As much as I like things to be Right, the right-of-way in an encyclopedia goes to the pedestrian. At least make the introduction more clear. neffk (talk) 22:19, 26 February 2016 (UTC)

Agree, & why don't you take a crack at it? Please ? --Pete Tillman (talk) 16:56, 30 March 2016 (UTC)

With regards to the approachability of this article[edit]

Why not use the Simple English version of this complicated article (link below)? It seems more accessible for the average reader than the in-depth one here.
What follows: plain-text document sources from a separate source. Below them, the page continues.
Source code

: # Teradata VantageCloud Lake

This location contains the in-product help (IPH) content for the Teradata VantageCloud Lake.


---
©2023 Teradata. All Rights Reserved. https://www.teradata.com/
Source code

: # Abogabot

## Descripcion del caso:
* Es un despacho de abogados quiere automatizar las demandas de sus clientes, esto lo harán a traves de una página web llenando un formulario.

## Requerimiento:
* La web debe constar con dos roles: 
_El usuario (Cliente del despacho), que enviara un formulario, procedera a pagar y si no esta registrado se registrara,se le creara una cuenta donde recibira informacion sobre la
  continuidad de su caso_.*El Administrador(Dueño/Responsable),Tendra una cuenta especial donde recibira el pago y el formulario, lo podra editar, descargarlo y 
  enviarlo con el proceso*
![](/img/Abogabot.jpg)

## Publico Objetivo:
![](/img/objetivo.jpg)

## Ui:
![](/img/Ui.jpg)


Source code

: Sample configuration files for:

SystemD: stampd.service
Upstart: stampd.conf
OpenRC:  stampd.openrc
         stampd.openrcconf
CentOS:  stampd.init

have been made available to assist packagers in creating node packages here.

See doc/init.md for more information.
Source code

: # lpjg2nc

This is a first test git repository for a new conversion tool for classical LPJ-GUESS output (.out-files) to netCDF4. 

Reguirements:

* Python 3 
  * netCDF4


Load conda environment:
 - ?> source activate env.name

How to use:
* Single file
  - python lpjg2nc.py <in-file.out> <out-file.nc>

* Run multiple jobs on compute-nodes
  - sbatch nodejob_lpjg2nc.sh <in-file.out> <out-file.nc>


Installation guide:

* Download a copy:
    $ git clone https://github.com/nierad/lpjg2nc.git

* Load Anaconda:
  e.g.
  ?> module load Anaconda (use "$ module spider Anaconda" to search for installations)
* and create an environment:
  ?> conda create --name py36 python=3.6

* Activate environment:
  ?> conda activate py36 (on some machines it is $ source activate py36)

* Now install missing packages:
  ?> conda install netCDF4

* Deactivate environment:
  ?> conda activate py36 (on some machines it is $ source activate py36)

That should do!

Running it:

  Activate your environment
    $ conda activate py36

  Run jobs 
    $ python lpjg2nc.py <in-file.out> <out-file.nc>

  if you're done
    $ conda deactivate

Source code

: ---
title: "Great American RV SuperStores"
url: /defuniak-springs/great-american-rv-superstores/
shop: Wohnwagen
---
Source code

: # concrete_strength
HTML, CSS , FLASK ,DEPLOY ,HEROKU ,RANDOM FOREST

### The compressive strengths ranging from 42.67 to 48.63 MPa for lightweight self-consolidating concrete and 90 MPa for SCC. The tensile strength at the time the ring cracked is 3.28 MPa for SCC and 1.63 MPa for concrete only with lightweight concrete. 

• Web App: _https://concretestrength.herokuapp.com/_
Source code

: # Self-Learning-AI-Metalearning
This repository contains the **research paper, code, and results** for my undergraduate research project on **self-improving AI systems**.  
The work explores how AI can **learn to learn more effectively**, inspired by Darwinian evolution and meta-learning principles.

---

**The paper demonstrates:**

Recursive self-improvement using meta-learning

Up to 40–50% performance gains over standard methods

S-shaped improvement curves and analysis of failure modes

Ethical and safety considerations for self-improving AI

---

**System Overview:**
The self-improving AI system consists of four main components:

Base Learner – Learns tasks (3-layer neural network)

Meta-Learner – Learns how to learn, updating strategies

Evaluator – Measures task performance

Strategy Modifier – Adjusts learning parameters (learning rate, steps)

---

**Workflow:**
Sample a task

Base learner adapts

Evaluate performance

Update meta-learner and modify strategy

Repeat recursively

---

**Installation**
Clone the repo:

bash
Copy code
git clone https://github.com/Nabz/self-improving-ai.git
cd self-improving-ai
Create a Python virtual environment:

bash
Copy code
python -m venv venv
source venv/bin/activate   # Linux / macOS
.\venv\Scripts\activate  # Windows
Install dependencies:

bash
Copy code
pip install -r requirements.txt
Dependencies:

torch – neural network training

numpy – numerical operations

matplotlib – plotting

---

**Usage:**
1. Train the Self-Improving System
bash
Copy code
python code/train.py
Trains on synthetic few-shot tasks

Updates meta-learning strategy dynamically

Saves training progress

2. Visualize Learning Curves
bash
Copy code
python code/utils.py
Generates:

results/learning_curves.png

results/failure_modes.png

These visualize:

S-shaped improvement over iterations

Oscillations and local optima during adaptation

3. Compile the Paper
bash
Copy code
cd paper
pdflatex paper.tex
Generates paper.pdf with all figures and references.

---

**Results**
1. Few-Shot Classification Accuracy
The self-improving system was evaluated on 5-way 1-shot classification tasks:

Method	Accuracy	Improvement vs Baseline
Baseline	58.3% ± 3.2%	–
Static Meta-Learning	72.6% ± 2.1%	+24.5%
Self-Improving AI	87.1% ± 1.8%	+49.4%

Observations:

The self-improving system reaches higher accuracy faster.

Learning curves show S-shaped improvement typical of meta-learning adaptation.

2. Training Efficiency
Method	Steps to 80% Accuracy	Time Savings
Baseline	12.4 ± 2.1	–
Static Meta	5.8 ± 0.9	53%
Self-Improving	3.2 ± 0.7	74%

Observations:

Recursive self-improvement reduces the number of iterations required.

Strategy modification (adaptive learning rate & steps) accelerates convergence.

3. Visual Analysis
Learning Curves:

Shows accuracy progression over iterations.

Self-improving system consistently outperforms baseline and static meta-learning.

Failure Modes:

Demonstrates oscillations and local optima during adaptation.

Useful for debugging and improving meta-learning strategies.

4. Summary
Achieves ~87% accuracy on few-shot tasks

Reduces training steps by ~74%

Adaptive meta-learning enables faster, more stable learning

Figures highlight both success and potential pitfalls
DC (talk) 14:26, 30 March 2016 (UTC

A few carefully chosen words word make the article much clearer[edit]

For example:

"In each of the above, the following applies: If the true value of the parameter lies outside the 90% confidence interval once it has been calculated, then an event has occurred which had a probability of 10% (or less) of happening by chance."

It took me a long time to understand why this was not an example of the common misconceptions detailed in the following section. Only when I'd understood that "an event" should be taken to mean "the action of performing sampling and calculating the specific interval" and not simply "the lying outside the interval of the population mean", did the sentence not appear at odds with a correct interpretations of the confidence interval. — Preceding unsigned comment added by (talk) 22:37, 18 July 2016 (UTC)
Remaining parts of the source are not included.